After that createOSMrouterelations.py can be used to create all route relations which have sequences stops in different order. In case of telescopic lines, only the longest sequence of stops gets a route relation.
|name||ongoing effort to expand abbreviations automatically and to streamline/generalise others like O.C.m.w. -> OCMW|
At some point we decided to add the name of the village/city to distinguish between all the Dorp; Kerk; Markt, except for bigger cities like Antwerpen, Brussels, Gent and their suburbs.
|ref||internal ref number of De Lijn, as found on every stop pole in the field|
|zone||not included in the data for some strange reason, can be found on http://www.delijn.be/aanpassingen/|
public_transport=platform / bus=yes will be added if and when those tags will eventually, if ever, get rendered. At the moment they would be quite useless, except to make JOSM's validator shut up, as it doesn't like highway=bus_stop combined with a platform role.
When a stop is served by more than 1 operator (common in Brussels region, but also near to the linguistic border or when De Lijn serves stops in The Netherlands) 1 node per operator is used. This facilitates automated QA. All these stops are combined in a stop_area relation.
There are some instances where a tram stop and a bus stop share a ref number. In this case the bus stop gets the ref, the tram stop doesn't have a ref. Both stops are combined in a stop_area relation.
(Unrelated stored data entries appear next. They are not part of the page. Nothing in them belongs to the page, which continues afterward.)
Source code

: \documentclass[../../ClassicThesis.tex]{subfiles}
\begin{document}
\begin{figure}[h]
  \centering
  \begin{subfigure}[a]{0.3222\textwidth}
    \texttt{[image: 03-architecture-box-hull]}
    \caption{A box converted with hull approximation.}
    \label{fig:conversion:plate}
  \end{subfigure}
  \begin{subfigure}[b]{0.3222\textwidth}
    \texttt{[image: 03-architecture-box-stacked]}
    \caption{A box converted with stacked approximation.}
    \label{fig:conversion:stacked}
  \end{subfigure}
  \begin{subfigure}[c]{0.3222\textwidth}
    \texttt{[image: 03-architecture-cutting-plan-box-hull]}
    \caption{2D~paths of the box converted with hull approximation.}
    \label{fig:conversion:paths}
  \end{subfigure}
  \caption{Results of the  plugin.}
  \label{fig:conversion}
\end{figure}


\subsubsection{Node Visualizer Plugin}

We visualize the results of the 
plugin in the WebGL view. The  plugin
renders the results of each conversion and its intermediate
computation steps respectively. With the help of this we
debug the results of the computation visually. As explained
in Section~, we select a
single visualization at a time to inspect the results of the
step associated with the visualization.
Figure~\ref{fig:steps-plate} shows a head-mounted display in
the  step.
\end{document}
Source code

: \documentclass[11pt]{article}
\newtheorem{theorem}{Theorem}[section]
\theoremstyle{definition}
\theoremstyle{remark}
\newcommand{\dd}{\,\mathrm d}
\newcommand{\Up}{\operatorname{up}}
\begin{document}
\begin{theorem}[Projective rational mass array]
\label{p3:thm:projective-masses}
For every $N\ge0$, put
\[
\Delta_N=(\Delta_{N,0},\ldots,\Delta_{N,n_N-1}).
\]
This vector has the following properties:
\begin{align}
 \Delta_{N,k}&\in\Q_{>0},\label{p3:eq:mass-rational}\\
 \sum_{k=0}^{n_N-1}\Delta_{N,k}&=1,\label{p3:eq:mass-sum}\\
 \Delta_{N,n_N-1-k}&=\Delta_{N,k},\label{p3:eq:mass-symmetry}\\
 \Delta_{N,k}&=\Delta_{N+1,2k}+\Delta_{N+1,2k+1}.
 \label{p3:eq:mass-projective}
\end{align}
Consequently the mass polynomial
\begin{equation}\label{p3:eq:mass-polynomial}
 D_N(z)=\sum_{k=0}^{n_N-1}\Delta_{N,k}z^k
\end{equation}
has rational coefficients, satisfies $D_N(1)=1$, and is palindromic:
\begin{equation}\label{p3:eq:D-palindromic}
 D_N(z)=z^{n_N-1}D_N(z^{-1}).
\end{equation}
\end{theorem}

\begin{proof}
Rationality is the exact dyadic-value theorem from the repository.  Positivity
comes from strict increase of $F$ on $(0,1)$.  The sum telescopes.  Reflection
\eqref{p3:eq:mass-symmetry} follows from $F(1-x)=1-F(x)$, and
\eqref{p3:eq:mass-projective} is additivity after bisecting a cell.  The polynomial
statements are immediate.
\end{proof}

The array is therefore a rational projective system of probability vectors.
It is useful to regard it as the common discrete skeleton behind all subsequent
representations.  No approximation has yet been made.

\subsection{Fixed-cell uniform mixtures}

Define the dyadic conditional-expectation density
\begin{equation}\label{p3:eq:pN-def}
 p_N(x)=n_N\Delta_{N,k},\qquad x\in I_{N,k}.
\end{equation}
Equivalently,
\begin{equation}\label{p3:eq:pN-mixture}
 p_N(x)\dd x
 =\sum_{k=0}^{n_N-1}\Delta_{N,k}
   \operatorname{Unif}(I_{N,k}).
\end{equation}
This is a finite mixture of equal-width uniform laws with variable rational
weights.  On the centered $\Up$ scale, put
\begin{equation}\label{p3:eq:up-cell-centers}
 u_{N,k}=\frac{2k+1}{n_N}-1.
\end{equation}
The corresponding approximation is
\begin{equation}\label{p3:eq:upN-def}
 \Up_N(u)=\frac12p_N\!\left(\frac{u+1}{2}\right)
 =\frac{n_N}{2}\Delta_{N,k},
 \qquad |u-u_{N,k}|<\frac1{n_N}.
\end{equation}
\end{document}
|from||Menen Station Perron 5|
|name||De Lijn 54 Menen Station - Roeselare Station|
|route||bus (or tram)|
|to||Roeselare Station Perron 2|
|via||needs to be added manually|
ways: get no roles and form an ordered sequence from beginning to end (they need to added manually, although I do have a script which runs inside JOSM which can find the nearest way to a stop)
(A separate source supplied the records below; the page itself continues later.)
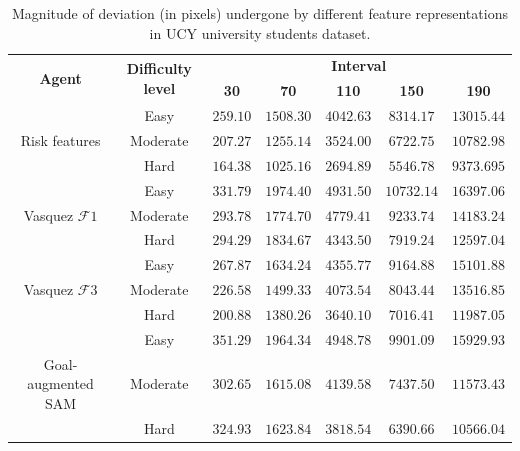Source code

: \begin{table}[htbp]
	\begin{center}
		\renewcommand{\arraystretch}{1.3}
		\begin{tabular}{|c|c|c|c|c|c|c|}
			\hline
			\multicolumn{1}{|c|}{\multirow{2}{*}{\textbf{Agent}}} & \multicolumn{1}{c|}{\multirow{2}{*}{\textbf{Difficulty level}}}  & \multicolumn{5}{c|}{\multirow{1}{*}{\textbf{Interval}}}\\ \cline{3-7}
			
			&& \textbf{30} & \textbf{70} & \textbf{110} & \textbf{150}  &  \textbf{190} \\
			\hline
								& Easy & $259.10$ & $1508.30$ & $4042.63$ & $8314.17$ & $13015.44$ \\ \cline{2-7}
			Risk features & Moderate & $207.27$ & $1255.14$ & $3524.00$ & $6722.75$ & $10782.98$ \\ \cline{2-7}
								& Hard & $164.38$ & $1025.16$ & $2694.89$ & $5546.78$ & $9373.695$ \\
			\hline
											& Easy & $331.79$ & $1974.40$ & $4931.50$ & $10732.14$ & $16397.06$ \\ \cline{2-7}
			Vasquez $\mathcal{F}1$ & Moderate & $293.78$ & $1774.70$ & $4779.41$ & $9233.74$ & $14183.24$ \\ \cline{2-7}
											& Hard & $294.29$ & $1834.67$ & $4343.50$ & $7919.24$ & $12597.04$ \\
			\hline
			 								& Easy & $267.87$ & $1634.24$ & $4355.77$ & $9164.88$ & $15101.88$ \\ \cline{2-7}
			Vasquez $\mathcal{F}3$ & Moderate & $226.58$ & $1499.33$ & $4073.54$ & $8043.44$ & $13516.85$ \\ \cline{2-7}
											& Hard & $200.88$ & $1380.26$ & $3640.10$ & $7016.41$ & $11987.05$ \\
			\hline			
		 							 	& Easy & $351.29$ & $1964.34$ & $4948.78$ & $9901.09$ & $15929.93$ \\ \cline{2-7}
			Goal-augmented SAM & Moderate & $302.65$ & $1615.08$ & $4139.58$ & $7437.50$ & $11573.43$ \\ \cline{2-7}
										& Hard & $324.93$ & $1623.84$ & $3818.54$ & $6390.66$ & $10566.04$ \\
			\hline
		\end{tabular}
	\end{center}
	\caption{Magnitude of deviation (in pixels) undergone by different feature representations in UCY university students dataset.}
	\label{tab:ucy_inter_irl_drift_results}
\end{table}


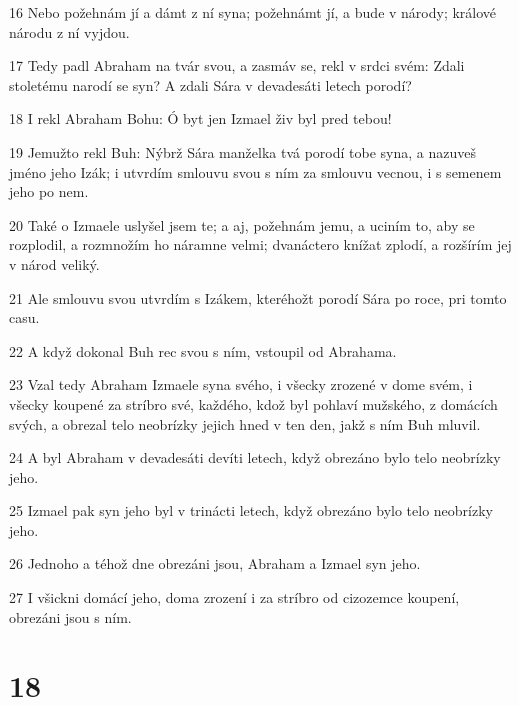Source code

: \par 16 Nebo požehnám jí a dámt z ní syna; požehnámt jí, a bude v národy; králové národu z ní vyjdou.
\par 17 Tedy padl Abraham na tvár svou, a zasmáv se, rekl v srdci svém: Zdali stoletému narodí se syn? A zdali Sára v devadesáti letech porodí?
\par 18 I rekl Abraham Bohu: Ó byt jen Izmael živ byl pred tebou!
\par 19 Jemužto rekl Buh: Nýbrž Sára manželka tvá porodí tobe syna, a nazuveš jméno jeho Izák; i utvrdím smlouvu svou s ním za smlouvu vecnou, i s semenem jeho po nem.
\par 20 Také o Izmaele uslyšel jsem te; a aj, požehnám jemu, a uciním to, aby se rozplodil, a rozmnožím ho náramne velmi; dvanáctero knížat zplodí, a rozšírím jej v národ veliký.
\par 21 Ale smlouvu svou utvrdím s Izákem, kteréhožt porodí Sára po roce, pri tomto casu.
\par 22 A když dokonal Buh rec svou s ním, vstoupil od Abrahama.
\par 23 Vzal tedy Abraham Izmaele syna svého, i všecky zrozené v dome svém, i všecky koupené za stríbro své, každého, kdož byl pohlaví mužského, z domácích svých, a obrezal telo neobrízky jejich hned v ten den, jakž s ním Buh mluvil.
\par 24 A byl Abraham v devadesáti devíti letech, když obrezáno bylo telo neobrízky jeho.
\par 25 Izmael pak syn jeho byl v trinácti letech, když obrezáno bylo telo neobrízky jeho.
\par 26 Jednoho a téhož dne obrezáni jsou, Abraham a Izmael syn jeho.
\par 27 I všickni domácí jeho, doma zrození i za stríbro od cizozemce koupení, obrezáni jsou s ním.

\chapter{18}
stops: get a platform role automatically, this needs to be changed to a more correct role if needed for stops where one can only board or get off.
|colour||from http://www.delijn.be/aanpassingen/ with colour_picker|
source = De Lijn;AGIV
AGIV for the use of highres imagery which is available for the Flemish region and Brussels
Bing for Wallonia and The Netherlands
Data Transformation Results
Data Merge Workflow
Tedious manual labour
If people want to join in, send me a message (Polyglot), I'll explain what you need to know during a few hangouts. This usually takes several hours...
Dedicated upload account
It has become obvious we will never, ever agree on this. It is not practical to have to switch between accounts and it will never be, as in the process of adding stops and creating/maintaining route relations a lot of other work is also performed, like adding street names from AGIV WMS, adding cycle ways, pedestrian crossings, give_way, stop signs from AGIV or Bing aerial imagery. At times even houses and addresses will be added in the same changeset from CRAB data.
If this remains mandatory, I will create umpteen accounts, but I will give no guarantee that I'll always think of changing when appropriate, so good luck untangling that mess. Also, make sure I can create accounts from the same email address, as it's going to be a lot worse when complaints get sent to a bunch of email addresses which never get checked.
Every stop gets vetted, the data from upstream serves as one of many references, integration/conflation is manual labour.
Conflation has to be done by each individual contributor. It's better to let a human decide on this.
For the stops I have a script which generates output in wiki format where names and route_refs are compared. JOSM RC is used to make it easy to upload them.
For routes, it's work in progress. QA and maintenance on them would be a lot easier if it were possible to use route segments.